Exercise directions -
Pull every line that includes the word "console" from the data.

━━━━━━━━

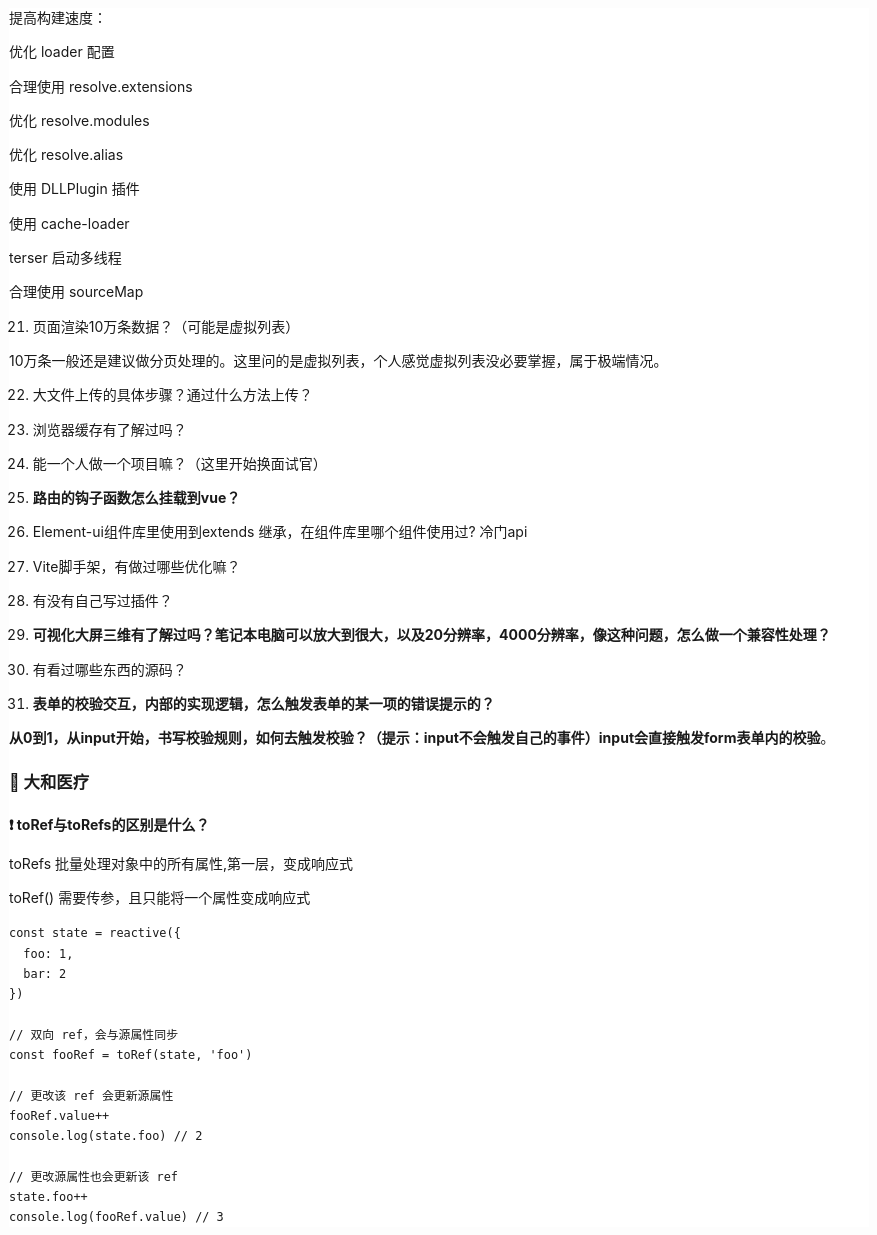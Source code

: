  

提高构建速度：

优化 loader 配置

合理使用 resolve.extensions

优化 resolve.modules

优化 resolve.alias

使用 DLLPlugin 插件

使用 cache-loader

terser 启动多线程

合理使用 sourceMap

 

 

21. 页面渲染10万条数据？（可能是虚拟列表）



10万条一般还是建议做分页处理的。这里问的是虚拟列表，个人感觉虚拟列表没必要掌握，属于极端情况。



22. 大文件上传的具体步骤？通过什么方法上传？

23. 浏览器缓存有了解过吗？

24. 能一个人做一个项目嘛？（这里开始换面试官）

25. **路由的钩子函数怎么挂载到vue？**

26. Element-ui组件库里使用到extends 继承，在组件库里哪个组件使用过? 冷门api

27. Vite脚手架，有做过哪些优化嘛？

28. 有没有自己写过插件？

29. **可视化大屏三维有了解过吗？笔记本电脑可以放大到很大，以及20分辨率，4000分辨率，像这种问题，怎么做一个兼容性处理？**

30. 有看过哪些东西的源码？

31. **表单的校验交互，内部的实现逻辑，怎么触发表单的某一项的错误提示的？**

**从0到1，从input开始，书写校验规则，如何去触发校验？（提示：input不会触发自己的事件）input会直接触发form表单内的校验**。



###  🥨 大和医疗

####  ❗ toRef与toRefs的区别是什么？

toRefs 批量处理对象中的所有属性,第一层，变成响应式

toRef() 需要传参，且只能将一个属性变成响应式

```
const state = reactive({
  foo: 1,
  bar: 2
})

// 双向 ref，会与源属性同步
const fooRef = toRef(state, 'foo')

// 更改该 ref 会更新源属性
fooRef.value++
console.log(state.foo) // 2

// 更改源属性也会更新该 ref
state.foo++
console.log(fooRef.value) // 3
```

━━━━━━━━

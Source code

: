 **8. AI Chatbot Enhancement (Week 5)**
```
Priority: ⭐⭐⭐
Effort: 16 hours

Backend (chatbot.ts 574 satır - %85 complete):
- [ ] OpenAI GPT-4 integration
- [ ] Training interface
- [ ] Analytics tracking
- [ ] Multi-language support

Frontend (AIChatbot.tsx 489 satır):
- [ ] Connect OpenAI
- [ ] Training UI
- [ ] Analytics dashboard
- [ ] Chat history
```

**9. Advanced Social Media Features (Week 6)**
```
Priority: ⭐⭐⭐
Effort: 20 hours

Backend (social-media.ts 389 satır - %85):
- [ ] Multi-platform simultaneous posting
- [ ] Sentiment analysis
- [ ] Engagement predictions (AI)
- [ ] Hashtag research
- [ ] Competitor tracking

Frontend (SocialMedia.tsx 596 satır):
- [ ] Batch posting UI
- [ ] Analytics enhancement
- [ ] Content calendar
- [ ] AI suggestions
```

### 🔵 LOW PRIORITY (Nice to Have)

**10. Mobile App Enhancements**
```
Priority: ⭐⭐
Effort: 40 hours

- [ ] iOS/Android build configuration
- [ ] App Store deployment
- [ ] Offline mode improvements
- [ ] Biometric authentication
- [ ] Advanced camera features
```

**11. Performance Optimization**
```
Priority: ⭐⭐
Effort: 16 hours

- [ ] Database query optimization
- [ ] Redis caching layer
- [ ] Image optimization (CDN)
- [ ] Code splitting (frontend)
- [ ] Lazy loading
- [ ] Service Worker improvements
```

━━━━━━━━

Task response -
console.log(state.foo) // 2
console.log(fooRef.value) // 3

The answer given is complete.